More: Scott McLaughlin, working to be IndyCar force, as first Indianapolis 500 looms

Forty-year-old team owner Carpenter, one of the sport’s best oval-track racers, is not just VeeKay’s boss — he is also a teammate who will be making his 18th attempt at winning the 500 (he has finished as high as second). He'll start in the fourth position, right behind his young protégé.

Carpenter is part of a generation of IndyCar graybeards who are hungry to win this weekend, including 40-year-old pole-sitter Dixon, 46-year-old Tony Kanaan (starting fifth), 40-year-old Ryan Hunter-Reay (starting seventh), 46-year-old Helio Castroneves (eighth), 44-year-old Takuma Sato (15th), 45-year-old Juan Pablo Montoya (24th), and 42-year-old Sébastien Bourdais (27th).

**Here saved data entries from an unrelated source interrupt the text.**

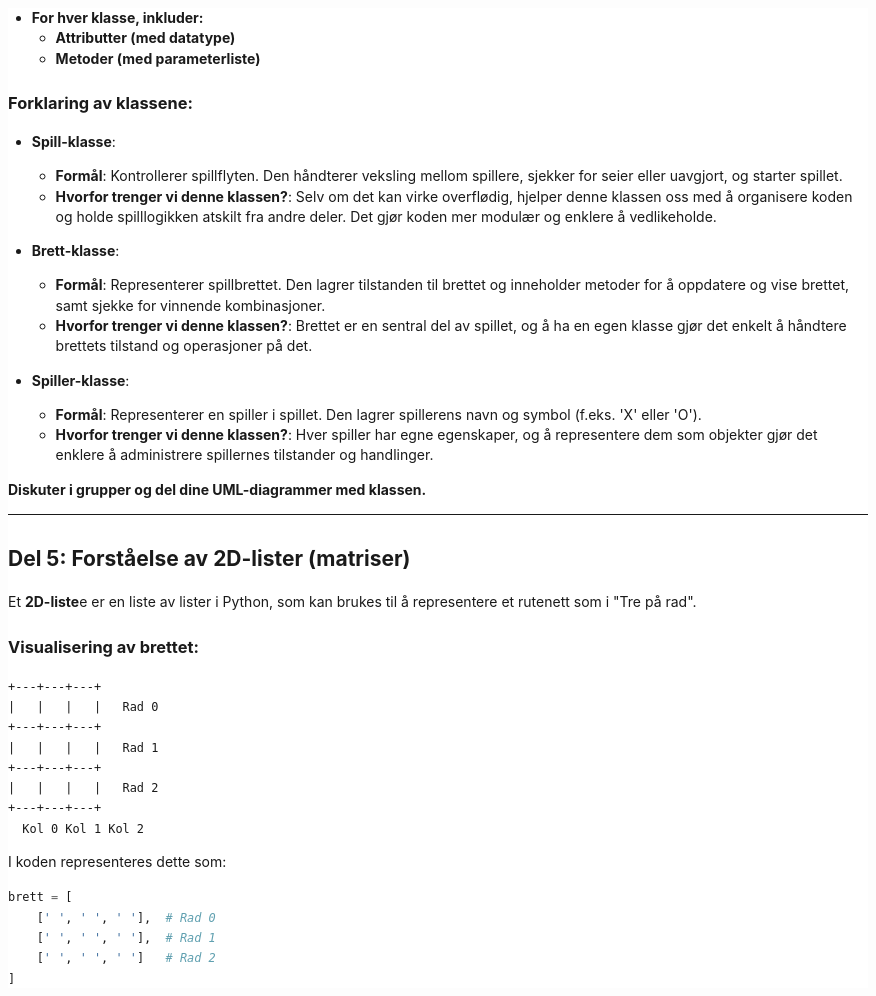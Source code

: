 - **For hver klasse, inkluder:**
  - **Attributter (med datatype)**
  - **Metoder (med parameterliste)**

### **Forklaring av klassene:**

- **Spill-klasse**:
  - **Formål**: Kontrollerer spillflyten. Den håndterer veksling mellom spillere, sjekker for seier eller uavgjort, og starter spillet.
  - **Hvorfor trenger vi denne klassen?**: Selv om det kan virke overflødig, hjelper denne klassen oss med å organisere koden og holde spilllogikken atskilt fra andre deler. Det gjør koden mer modulær og enklere å vedlikeholde.

- **Brett-klasse**:
  - **Formål**: Representerer spillbrettet. Den lagrer tilstanden til brettet og inneholder metoder for å oppdatere og vise brettet, samt sjekke for vinnende kombinasjoner.
  - **Hvorfor trenger vi denne klassen?**: Brettet er en sentral del av spillet, og å ha en egen klasse gjør det enkelt å håndtere brettets tilstand og operasjoner på det.

- **Spiller-klasse**:
  - **Formål**: Representerer en spiller i spillet. Den lagrer spillerens navn og symbol (f.eks. 'X' eller 'O').
  - **Hvorfor trenger vi denne klassen?**: Hver spiller har egne egenskaper, og å representere dem som objekter gjør det enklere å administrere spillernes tilstander og handlinger.

**Diskuter i grupper og del dine UML-diagrammer med klassen.**

---

## **Del 5: Forståelse av 2D-lister (matriser)**

Et **2D-liste**e er en liste av lister i Python, som kan brukes til å representere et rutenett som i "Tre på rad".

### **Visualisering av brettet:**

```
+---+---+---+
|   |   |   |   Rad 0
+---+---+---+
|   |   |   |   Rad 1
+---+---+---+
|   |   |   |   Rad 2
+---+---+---+
  Kol 0 Kol 1 Kol 2
```

I koden representeres dette som:

```python
brett = [
    [' ', ' ', ' '],  # Rad 0
    [' ', ' ', ' '],  # Rad 1
    [' ', ' ', ' ']   # Rad 2
]
```
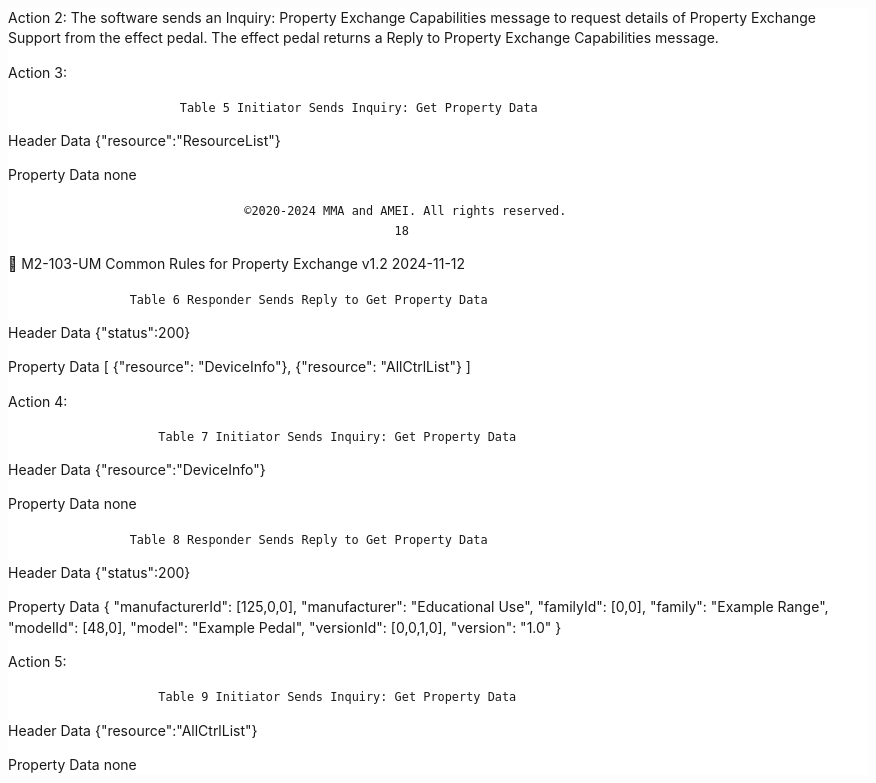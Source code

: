 Action 2:
The software sends an Inquiry: Property Exchange Capabilities message to request details of Property Exchange
Support from the effect pedal. The effect pedal returns a Reply to Property Exchange Capabilities message.

Action 3:

                            Table 5 Initiator Sends Inquiry: Get Property Data
 Header Data         {"resource":"ResourceList"}

 Property Data       none



                                     ©2020-2024 MMA and AMEI. All rights reserved.
                                                          18
                      M2-103-UM Common Rules for Property Exchange v1.2 2024-11-12


                     Table 6 Responder Sends Reply to Get Property Data
 Header Data     {"status":200}

 Property Data   [
                           {"resource": "DeviceInfo"},
                           {"resource": "AllCtrlList"}
                 ]



Action 4:

                         Table 7 Initiator Sends Inquiry: Get Property Data
 Header Data     {"resource":"DeviceInfo"}

 Property Data   none


                     Table 8 Responder Sends Reply to Get Property Data
 Header Data     {"status":200}

 Property Data   {
                           "manufacturerId": [125,0,0],
                           "manufacturer": "Educational Use",
                           "familyId": [0,0],
                           "family": "Example Range",
                           "modelId": [48,0],
                           "model": "Example Pedal",
                           "versionId": [0,0,1,0],
                           "version": "1.0"
                 }


Action 5:

                         Table 9 Initiator Sends Inquiry: Get Property Data
 Header Data     {"resource":"AllCtrlList"}

 Property Data   none


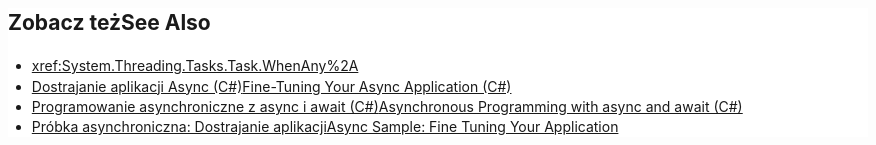 ## <a name="see-also"></a><span data-ttu-id="0fb76-144">Zobacz też</span><span class="sxs-lookup"><span data-stu-id="0fb76-144">See Also</span></span>

- <xref:System.Threading.Tasks.Task.WhenAny%2A>  
- [<span data-ttu-id="0fb76-145">Dostrajanie aplikacji Async (C#)</span><span class="sxs-lookup"><span data-stu-id="0fb76-145">Fine-Tuning Your Async Application (C#)</span></span>](../../../../csharp/programming-guide/concepts/async/fine-tuning-your-async-application.md)  
- [<span data-ttu-id="0fb76-146">Programowanie asynchroniczne z async i await (C#)</span><span class="sxs-lookup"><span data-stu-id="0fb76-146">Asynchronous Programming with async and await (C#)</span></span>](../../../../csharp/programming-guide/concepts/async/index.md)  
- [<span data-ttu-id="0fb76-147">Próbka asynchroniczna: Dostrajanie aplikacji</span><span class="sxs-lookup"><span data-stu-id="0fb76-147">Async Sample: Fine Tuning Your Application</span></span>](https://code.msdn.microsoft.com/Async-Fine-Tuning-Your-a676abea)
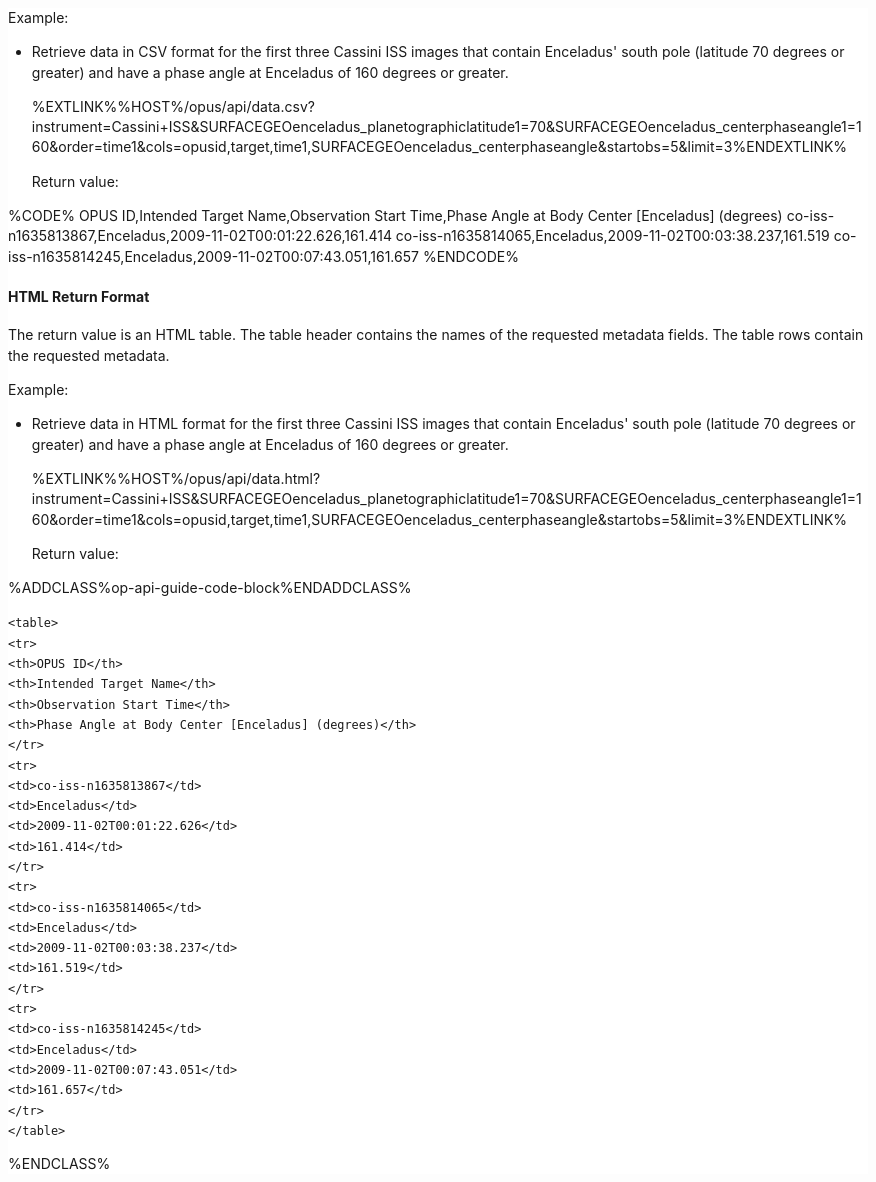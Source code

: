 Example:

* Retrieve data in CSV format for the first three Cassini ISS images that contain Enceladus' south pole (latitude 70 degrees or greater) and have a phase angle at Enceladus of 160 degrees or greater.

    %EXTLINK%%HOST%/opus/api/data.csv?instrument=Cassini+ISS&SURFACEGEOenceladus_planetographiclatitude1=70&SURFACEGEOenceladus_centerphaseangle1=160&order=time1&cols=opusid,target,time1,SURFACEGEOenceladus_centerphaseangle&startobs=5&limit=3%ENDEXTLINK%

    Return value:

%CODE%
OPUS ID,Intended Target Name,Observation Start Time,Phase Angle at Body Center [Enceladus] (degrees)
co-iss-n1635813867,Enceladus,2009-11-02T00:01:22.626,161.414
co-iss-n1635814065,Enceladus,2009-11-02T00:03:38.237,161.519
co-iss-n1635814245,Enceladus,2009-11-02T00:07:43.051,161.657
%ENDCODE%

#### HTML Return Format

The return value is an HTML table. The table header contains the names of the requested metadata fields. The table rows contain the requested metadata.

Example:

* Retrieve data in HTML format for the first three Cassini ISS images that contain Enceladus' south pole (latitude 70 degrees or greater) and have a phase angle at Enceladus of 160 degrees or greater.

    %EXTLINK%%HOST%/opus/api/data.html?instrument=Cassini+ISS&SURFACEGEOenceladus_planetographiclatitude1=70&SURFACEGEOenceladus_centerphaseangle1=160&order=time1&cols=opusid,target,time1,SURFACEGEOenceladus_centerphaseangle&startobs=5&limit=3%ENDEXTLINK%

    Return value:

%ADDCLASS%op-api-guide-code-block%ENDADDCLASS%

    <table>
    <tr>
    <th>OPUS ID</th>
    <th>Intended Target Name</th>
    <th>Observation Start Time</th>
    <th>Phase Angle at Body Center [Enceladus] (degrees)</th>
    </tr>
    <tr>
    <td>co-iss-n1635813867</td>
    <td>Enceladus</td>
    <td>2009-11-02T00:01:22.626</td>
    <td>161.414</td>
    </tr>
    <tr>
    <td>co-iss-n1635814065</td>
    <td>Enceladus</td>
    <td>2009-11-02T00:03:38.237</td>
    <td>161.519</td>
    </tr>
    <tr>
    <td>co-iss-n1635814245</td>
    <td>Enceladus</td>
    <td>2009-11-02T00:07:43.051</td>
    <td>161.657</td>
    </tr>
    </table>
%ENDCLASS%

They’ll be fighting it out with rising young guns half their age like VeeKay, Herta, Alex Palou (starting 6th), and Pato O’Ward (12th).

VeeKay has made the move to the United States for his IndyCar career (he lives right across the street from the famed track), and makes regular treks to the Pratt & Miller simulator in Charlotte, North Carolina, for hours of practice on Indy and other upcoming race courses.

“We’ll get a full day” on the simulator, he said, sharing the time with Carpenter or his third teammate, Conor Daly. “The engineers like to fly there early in the morning, but I always feel like I need my sleep so I go the evening before. It’s like office days for drivers.”

Rinus Veekay qualified at over 231 mph in his #21 Bitcoin Chevrolet.

After Indy, VeeKay & Co. will travel to the Detroit Grand Prix, June 11-13, for a very different challenge on the raw streets of Belle Isle.

"In 2019, I got asked to drive the pace car laps in the (Chevy) Camaro” for the Detroit Grand Prix, VeeKay said. “So I got some experience there with the Camaro, but that's about it.”